WHAT IS EXPECTED>
An exact copy of all the records is the expected answer.

-------------------------

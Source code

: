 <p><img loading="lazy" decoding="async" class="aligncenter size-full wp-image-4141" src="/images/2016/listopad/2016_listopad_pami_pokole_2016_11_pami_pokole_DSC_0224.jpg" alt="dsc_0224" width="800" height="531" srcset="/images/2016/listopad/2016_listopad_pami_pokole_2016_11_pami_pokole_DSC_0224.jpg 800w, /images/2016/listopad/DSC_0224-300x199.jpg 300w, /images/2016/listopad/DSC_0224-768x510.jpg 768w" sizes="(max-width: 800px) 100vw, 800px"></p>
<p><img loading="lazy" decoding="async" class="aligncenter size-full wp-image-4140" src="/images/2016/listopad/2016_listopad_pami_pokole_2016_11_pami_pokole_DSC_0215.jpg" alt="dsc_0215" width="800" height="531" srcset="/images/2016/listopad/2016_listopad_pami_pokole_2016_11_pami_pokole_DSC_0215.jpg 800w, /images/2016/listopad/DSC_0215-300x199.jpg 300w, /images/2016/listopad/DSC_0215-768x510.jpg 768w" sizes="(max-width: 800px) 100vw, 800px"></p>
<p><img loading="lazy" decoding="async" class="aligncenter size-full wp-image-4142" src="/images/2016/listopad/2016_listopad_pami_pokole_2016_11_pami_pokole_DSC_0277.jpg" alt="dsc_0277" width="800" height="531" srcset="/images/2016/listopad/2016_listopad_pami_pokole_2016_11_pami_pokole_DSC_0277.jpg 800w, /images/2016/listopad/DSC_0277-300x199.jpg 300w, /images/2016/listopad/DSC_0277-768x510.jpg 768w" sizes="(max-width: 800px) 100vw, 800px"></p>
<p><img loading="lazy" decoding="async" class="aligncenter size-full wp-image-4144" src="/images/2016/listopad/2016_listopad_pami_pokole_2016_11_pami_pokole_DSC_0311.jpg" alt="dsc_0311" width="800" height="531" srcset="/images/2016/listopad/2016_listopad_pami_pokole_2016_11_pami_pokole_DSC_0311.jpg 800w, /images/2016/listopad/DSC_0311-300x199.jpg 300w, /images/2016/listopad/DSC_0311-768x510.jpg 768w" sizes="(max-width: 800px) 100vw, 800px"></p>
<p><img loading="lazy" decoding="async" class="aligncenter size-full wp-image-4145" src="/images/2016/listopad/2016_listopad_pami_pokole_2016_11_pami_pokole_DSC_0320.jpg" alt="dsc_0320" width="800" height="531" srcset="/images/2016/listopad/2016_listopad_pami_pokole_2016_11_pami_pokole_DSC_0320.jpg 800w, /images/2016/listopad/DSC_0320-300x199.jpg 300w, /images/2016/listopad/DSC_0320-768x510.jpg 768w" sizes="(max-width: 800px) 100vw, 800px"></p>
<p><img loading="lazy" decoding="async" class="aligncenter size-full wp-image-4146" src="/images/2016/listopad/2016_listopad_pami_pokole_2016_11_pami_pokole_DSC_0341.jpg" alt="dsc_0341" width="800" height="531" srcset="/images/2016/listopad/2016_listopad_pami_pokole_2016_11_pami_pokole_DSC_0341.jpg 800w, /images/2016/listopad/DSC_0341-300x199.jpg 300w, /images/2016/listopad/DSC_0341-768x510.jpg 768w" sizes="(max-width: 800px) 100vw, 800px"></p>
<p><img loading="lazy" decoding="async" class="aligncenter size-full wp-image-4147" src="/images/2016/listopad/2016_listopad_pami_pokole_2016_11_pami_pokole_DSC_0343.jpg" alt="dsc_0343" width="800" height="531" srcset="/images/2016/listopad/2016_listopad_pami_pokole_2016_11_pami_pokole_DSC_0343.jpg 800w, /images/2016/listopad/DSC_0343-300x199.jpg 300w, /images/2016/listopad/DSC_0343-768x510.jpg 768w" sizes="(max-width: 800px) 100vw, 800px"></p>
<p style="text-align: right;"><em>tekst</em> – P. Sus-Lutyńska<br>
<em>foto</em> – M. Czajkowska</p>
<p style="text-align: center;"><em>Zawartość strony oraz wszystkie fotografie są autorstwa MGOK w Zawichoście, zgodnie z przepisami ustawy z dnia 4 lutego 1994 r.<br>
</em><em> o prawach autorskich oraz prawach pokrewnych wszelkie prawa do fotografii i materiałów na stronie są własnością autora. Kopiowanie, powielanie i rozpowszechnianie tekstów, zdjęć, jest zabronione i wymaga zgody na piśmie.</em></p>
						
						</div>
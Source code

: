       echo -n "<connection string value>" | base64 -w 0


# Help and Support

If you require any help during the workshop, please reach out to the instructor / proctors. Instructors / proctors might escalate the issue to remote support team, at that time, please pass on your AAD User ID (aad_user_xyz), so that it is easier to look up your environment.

-------------------------

EXPECTED ANSWER>
Source code

: <p><img loading="lazy" decoding="async" class="aligncenter size-full wp-image-4141" src="/images/2016/listopad/2016_listopad_pami_pokole_2016_11_pami_pokole_DSC_0224.jpg" alt="dsc_0224" width="800" height="531" srcset="/images/2016/listopad/2016_listopad_pami_pokole_2016_11_pami_pokole_DSC_0224.jpg 800w, /images/2016/listopad/DSC_0224-300x199.jpg 300w, /images/2016/listopad/DSC_0224-768x510.jpg 768w" sizes="(max-width: 800px) 100vw, 800px"></p>
<p><img loading="lazy" decoding="async" class="aligncenter size-full wp-image-4140" src="/images/2016/listopad/2016_listopad_pami_pokole_2016_11_pami_pokole_DSC_0215.jpg" alt="dsc_0215" width="800" height="531" srcset="/images/2016/listopad/2016_listopad_pami_pokole_2016_11_pami_pokole_DSC_0215.jpg 800w, /images/2016/listopad/DSC_0215-300x199.jpg 300w, /images/2016/listopad/DSC_0215-768x510.jpg 768w" sizes="(max-width: 800px) 100vw, 800px"></p>
<p><img loading="lazy" decoding="async" class="aligncenter size-full wp-image-4142" src="/images/2016/listopad/2016_listopad_pami_pokole_2016_11_pami_pokole_DSC_0277.jpg" alt="dsc_0277" width="800" height="531" srcset="/images/2016/listopad/2016_listopad_pami_pokole_2016_11_pami_pokole_DSC_0277.jpg 800w, /images/2016/listopad/DSC_0277-300x199.jpg 300w, /images/2016/listopad/DSC_0277-768x510.jpg 768w" sizes="(max-width: 800px) 100vw, 800px"></p>
<p><img loading="lazy" decoding="async" class="aligncenter size-full wp-image-4144" src="/images/2016/listopad/2016_listopad_pami_pokole_2016_11_pami_pokole_DSC_0311.jpg" alt="dsc_0311" width="800" height="531" srcset="/images/2016/listopad/2016_listopad_pami_pokole_2016_11_pami_pokole_DSC_0311.jpg 800w, /images/2016/listopad/DSC_0311-300x199.jpg 300w, /images/2016/listopad/DSC_0311-768x510.jpg 768w" sizes="(max-width: 800px) 100vw, 800px"></p>
<p><img loading="lazy" decoding="async" class="aligncenter size-full wp-image-4145" src="/images/2016/listopad/2016_listopad_pami_pokole_2016_11_pami_pokole_DSC_0320.jpg" alt="dsc_0320" width="800" height="531" srcset="/images/2016/listopad/2016_listopad_pami_pokole_2016_11_pami_pokole_DSC_0320.jpg 800w, /images/2016/listopad/DSC_0320-300x199.jpg 300w, /images/2016/listopad/DSC_0320-768x510.jpg 768w" sizes="(max-width: 800px) 100vw, 800px"></p>
<p><img loading="lazy" decoding="async" class="aligncenter size-full wp-image-4146" src="/images/2016/listopad/2016_listopad_pami_pokole_2016_11_pami_pokole_DSC_0341.jpg" alt="dsc_0341" width="800" height="531" srcset="/images/2016/listopad/2016_listopad_pami_pokole_2016_11_pami_pokole_DSC_0341.jpg 800w, /images/2016/listopad/DSC_0341-300x199.jpg 300w, /images/2016/listopad/DSC_0341-768x510.jpg 768w" sizes="(max-width: 800px) 100vw, 800px"></p>
<p><img loading="lazy" decoding="async" class="aligncenter size-full wp-image-4147" src="/images/2016/listopad/2016_listopad_pami_pokole_2016_11_pami_pokole_DSC_0343.jpg" alt="dsc_0343" width="800" height="531" srcset="/images/2016/listopad/2016_listopad_pami_pokole_2016_11_pami_pokole_DSC_0343.jpg 800w, /images/2016/listopad/DSC_0343-300x199.jpg 300w, /images/2016/listopad/DSC_0343-768x510.jpg 768w" sizes="(max-width: 800px) 100vw, 800px"></p>
<p style="text-align: right;"><em>tekst</em> – P. Sus-Lutyńska<br>
<em>foto</em> – M. Czajkowska</p>
<p style="text-align: center;"><em>Zawartość strony oraz wszystkie fotografie są autorstwa MGOK w Zawichoście, zgodnie z przepisami ustawy z dnia 4 lutego 1994 r.<br>
</em><em> o prawach autorskich oraz prawach pokrewnych wszelkie prawa do fotografii i materiałów na stronie są własnością autora. Kopiowanie, powielanie i rozpowszechnianie tekstów, zdjęć, jest zabronione i wymaga zgody na piśmie.</em></p>
						
						</div>
Source code

:       echo -n "<connection string value>" | base64 -w 0


# Help and Support

If you require any help during the workshop, please reach out to the instructor / proctors. Instructors / proctors might escalate the issue to remote support team, at that time, please pass on your AAD User ID (aad_user_xyz), so that it is easier to look up your environment.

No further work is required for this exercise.